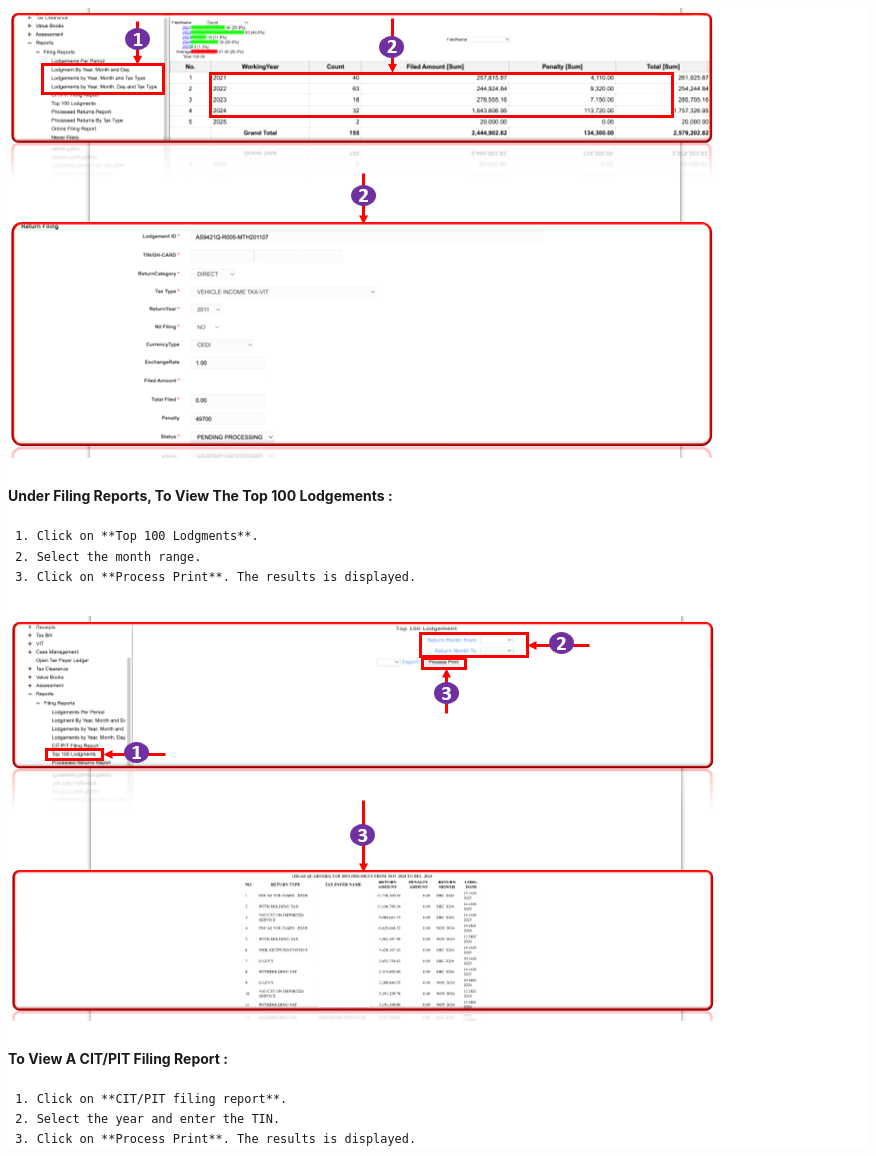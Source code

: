    ![Image](/public/images/client-service-supervisor/CLIENT%20SS%2066.png)
   ---
   #### **Under Filing Reports, To View The Top 100 Lodgements :** 
     1. Click on **Top 100 Lodgments**.
     2. Select the month range. 
     3. Click on **Process Print**. The results is displayed.
  
   ![Image](/public/images/client-service-supervisor/CLIENT%20SS%2067.png)
   ---
   ####  **To View A CIT/PIT Filing Report :** 
     1. Click on **CIT/PIT filing report**.
     2. Select the year and enter the TIN. 
     3. Click on **Process Print**. The results is displayed.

------

> [THE PROBLEM] Exact copies of the line with "2. Select the month range." and of every later line in the entries make up the whole answer.

> [RESPONSE TO THE TASK]
     2. Select the month range. 
     3. Click on **Process Print**. The results is displayed.
  
   ![Image](/public/images/client-service-supervisor/CLIENT%20SS%2067.png)
   ---
   ####  **To View A CIT/PIT Filing Report :** 
     1. Click on **CIT/PIT filing report**.
     2. Select the year and enter the TIN. 
     3. Click on **Process Print**. The results is displayed.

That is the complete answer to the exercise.